● To do:
Copy exactly the lines of the material below that run from the one containing "Analysis in Excel" through the one containing "proposed actionable recommendations.". Copy no other lines.

────────────────────

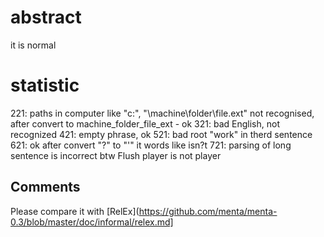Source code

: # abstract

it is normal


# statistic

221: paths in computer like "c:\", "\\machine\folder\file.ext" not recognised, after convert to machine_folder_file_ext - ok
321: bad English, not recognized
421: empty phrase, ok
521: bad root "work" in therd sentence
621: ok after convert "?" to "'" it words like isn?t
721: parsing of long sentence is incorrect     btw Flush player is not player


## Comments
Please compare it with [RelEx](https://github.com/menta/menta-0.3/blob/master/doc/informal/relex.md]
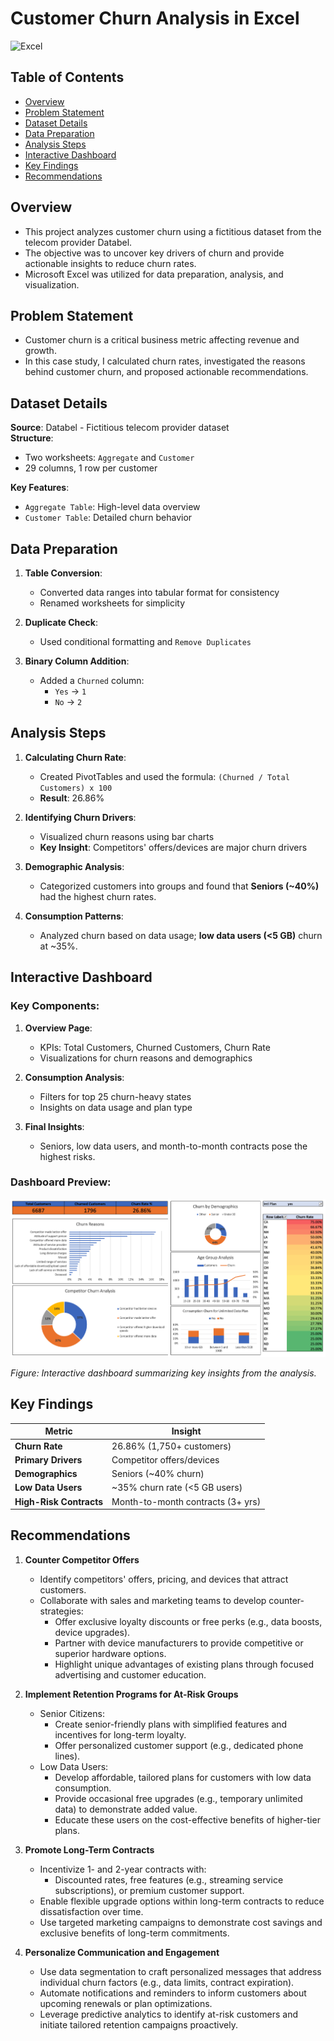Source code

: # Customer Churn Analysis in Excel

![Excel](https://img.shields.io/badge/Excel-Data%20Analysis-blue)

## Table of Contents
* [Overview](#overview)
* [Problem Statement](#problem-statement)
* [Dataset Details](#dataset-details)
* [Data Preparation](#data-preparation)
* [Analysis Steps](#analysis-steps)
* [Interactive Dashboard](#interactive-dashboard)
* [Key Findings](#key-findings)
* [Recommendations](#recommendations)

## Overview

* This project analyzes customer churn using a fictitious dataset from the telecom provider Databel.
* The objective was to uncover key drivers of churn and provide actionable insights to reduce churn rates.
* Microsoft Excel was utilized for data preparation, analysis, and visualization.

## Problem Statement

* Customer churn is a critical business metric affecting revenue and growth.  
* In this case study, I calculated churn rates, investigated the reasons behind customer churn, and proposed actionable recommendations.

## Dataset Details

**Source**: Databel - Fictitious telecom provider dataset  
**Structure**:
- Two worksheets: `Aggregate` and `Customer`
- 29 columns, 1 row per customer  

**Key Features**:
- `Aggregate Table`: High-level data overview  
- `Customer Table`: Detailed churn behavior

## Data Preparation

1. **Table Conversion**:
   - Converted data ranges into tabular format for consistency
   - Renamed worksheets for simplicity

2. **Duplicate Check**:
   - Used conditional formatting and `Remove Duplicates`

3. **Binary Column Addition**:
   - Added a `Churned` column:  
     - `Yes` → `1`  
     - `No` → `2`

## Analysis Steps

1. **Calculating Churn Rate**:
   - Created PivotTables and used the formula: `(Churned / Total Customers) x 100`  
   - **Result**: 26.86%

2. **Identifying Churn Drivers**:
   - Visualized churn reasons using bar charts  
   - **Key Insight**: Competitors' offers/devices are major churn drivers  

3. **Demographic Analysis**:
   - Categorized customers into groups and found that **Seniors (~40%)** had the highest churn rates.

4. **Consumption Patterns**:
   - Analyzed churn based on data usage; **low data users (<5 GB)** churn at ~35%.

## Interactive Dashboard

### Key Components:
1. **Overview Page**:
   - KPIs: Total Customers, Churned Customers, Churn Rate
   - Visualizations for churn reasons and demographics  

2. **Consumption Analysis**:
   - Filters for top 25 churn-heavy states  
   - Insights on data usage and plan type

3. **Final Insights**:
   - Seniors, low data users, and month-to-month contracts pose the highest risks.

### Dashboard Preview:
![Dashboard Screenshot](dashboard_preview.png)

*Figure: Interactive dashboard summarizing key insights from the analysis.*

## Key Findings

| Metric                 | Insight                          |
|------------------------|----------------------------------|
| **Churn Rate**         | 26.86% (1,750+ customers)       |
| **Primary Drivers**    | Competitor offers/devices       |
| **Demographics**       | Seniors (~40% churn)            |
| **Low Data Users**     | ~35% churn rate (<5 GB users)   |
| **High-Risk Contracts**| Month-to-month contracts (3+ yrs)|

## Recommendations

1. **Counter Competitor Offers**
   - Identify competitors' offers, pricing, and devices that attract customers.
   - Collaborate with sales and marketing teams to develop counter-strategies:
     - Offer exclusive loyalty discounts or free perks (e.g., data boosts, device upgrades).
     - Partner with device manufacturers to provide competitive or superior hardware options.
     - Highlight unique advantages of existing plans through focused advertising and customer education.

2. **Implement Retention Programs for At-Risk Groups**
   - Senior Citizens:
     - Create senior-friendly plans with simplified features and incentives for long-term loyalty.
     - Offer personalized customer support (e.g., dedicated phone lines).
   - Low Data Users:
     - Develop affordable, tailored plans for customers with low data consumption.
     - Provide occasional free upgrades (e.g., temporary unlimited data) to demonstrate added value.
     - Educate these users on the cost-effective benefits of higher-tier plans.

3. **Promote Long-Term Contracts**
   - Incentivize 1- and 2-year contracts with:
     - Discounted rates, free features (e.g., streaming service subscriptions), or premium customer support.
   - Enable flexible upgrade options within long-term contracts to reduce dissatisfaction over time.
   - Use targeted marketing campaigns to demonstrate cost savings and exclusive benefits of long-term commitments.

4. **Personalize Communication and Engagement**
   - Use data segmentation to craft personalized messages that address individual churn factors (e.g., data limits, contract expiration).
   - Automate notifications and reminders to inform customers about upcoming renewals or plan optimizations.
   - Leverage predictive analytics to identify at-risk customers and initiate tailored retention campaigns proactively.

────────────────────

● Written reply:
: # Customer Churn Analysis in Excel

![Excel](https://img.shields.io/badge/Excel-Data%20Analysis-blue)

## Table of Contents
* [Overview](#overview)
* [Problem Statement](#problem-statement)
* [Dataset Details](#dataset-details)
* [Data Preparation](#data-preparation)
* [Analysis Steps](#analysis-steps)
* [Interactive Dashboard](#interactive-dashboard)
* [Key Findings](#key-findings)
* [Recommendations](#recommendations)

## Overview

* This project analyzes customer churn using a fictitious dataset from the telecom provider Databel.
* The objective was to uncover key drivers of churn and provide actionable insights to reduce churn rates.
* Microsoft Excel was utilized for data preparation, analysis, and visualization.

## Problem Statement

* Customer churn is a critical business metric affecting revenue and growth.  
* In this case study, I calculated churn rates, investigated the reasons behind customer churn, and proposed actionable recommendations.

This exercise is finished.